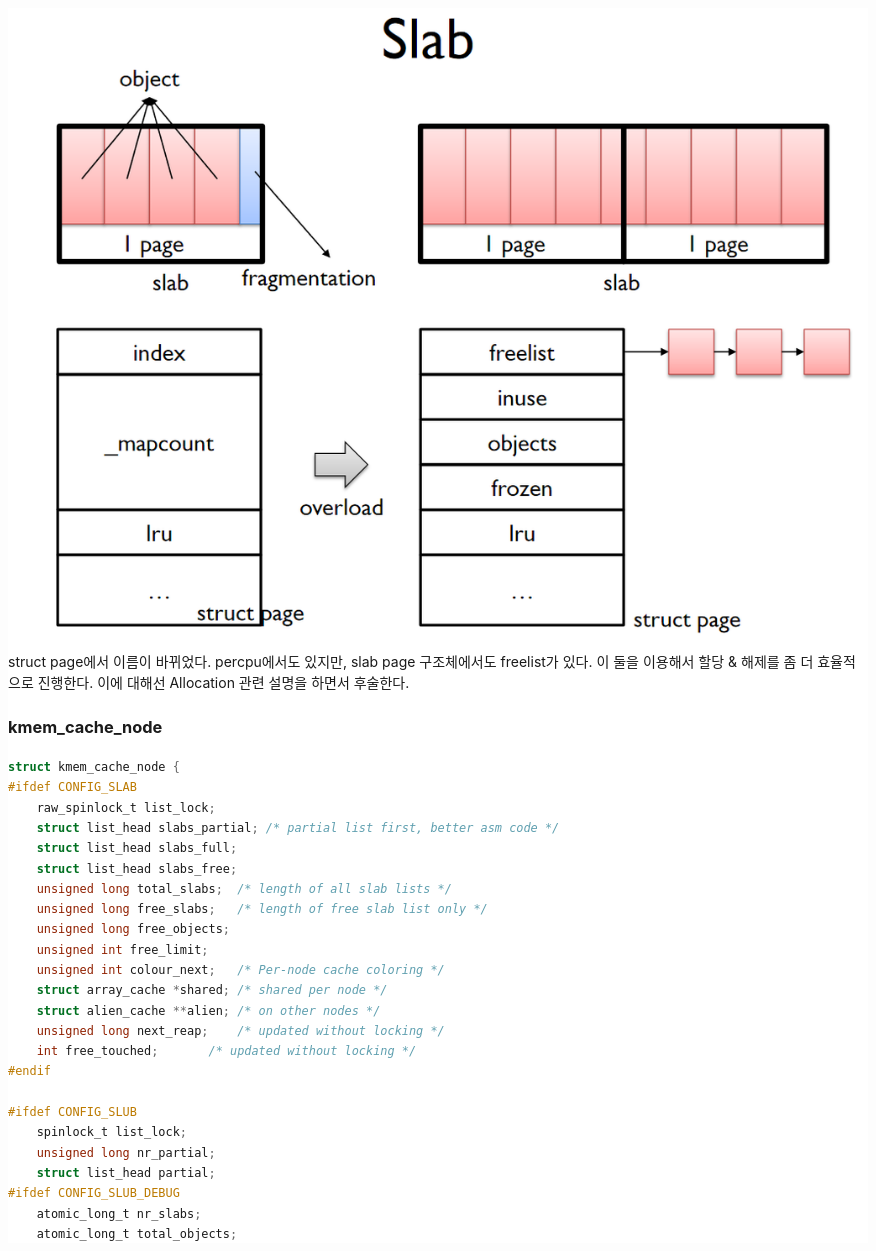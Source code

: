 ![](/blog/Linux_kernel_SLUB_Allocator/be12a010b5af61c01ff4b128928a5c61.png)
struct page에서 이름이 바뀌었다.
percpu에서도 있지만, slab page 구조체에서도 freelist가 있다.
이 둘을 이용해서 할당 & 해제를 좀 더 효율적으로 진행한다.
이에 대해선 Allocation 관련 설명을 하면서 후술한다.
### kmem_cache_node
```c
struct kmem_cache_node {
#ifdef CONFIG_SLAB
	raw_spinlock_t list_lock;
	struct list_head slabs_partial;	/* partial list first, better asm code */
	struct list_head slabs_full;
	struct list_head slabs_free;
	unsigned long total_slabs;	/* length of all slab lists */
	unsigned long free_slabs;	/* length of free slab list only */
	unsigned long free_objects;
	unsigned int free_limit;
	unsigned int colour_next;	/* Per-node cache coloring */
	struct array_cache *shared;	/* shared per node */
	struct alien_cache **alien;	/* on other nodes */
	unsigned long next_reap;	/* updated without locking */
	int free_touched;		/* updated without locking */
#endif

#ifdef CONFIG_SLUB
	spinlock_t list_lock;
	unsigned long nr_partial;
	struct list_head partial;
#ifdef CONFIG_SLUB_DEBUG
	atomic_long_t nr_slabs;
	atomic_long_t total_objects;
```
※ ※ ※
_About this task:_
Exactly repeat the lines from the line that contains "### kmem_cache_node" to the end of the entries, both included, and leave out all other lines.

_Result of the exercise:_
### kmem_cache_node
```c
struct kmem_cache_node {
#ifdef CONFIG_SLAB
	raw_spinlock_t list_lock;
	struct list_head slabs_partial;	/* partial list first, better asm code */
	struct list_head slabs_full;
	struct list_head slabs_free;
	unsigned long total_slabs;	/* length of all slab lists */
	unsigned long free_slabs;	/* length of free slab list only */
	unsigned long free_objects;
	unsigned int free_limit;
	unsigned int colour_next;	/* Per-node cache coloring */
	struct array_cache *shared;	/* shared per node */
	struct alien_cache **alien;	/* on other nodes */
	unsigned long next_reap;	/* updated without locking */
	int free_touched;		/* updated without locking */
#endif

#ifdef CONFIG_SLUB
	spinlock_t list_lock;
	unsigned long nr_partial;
	struct list_head partial;
#ifdef CONFIG_SLUB_DEBUG
	atomic_long_t nr_slabs;
	atomic_long_t total_objects;
```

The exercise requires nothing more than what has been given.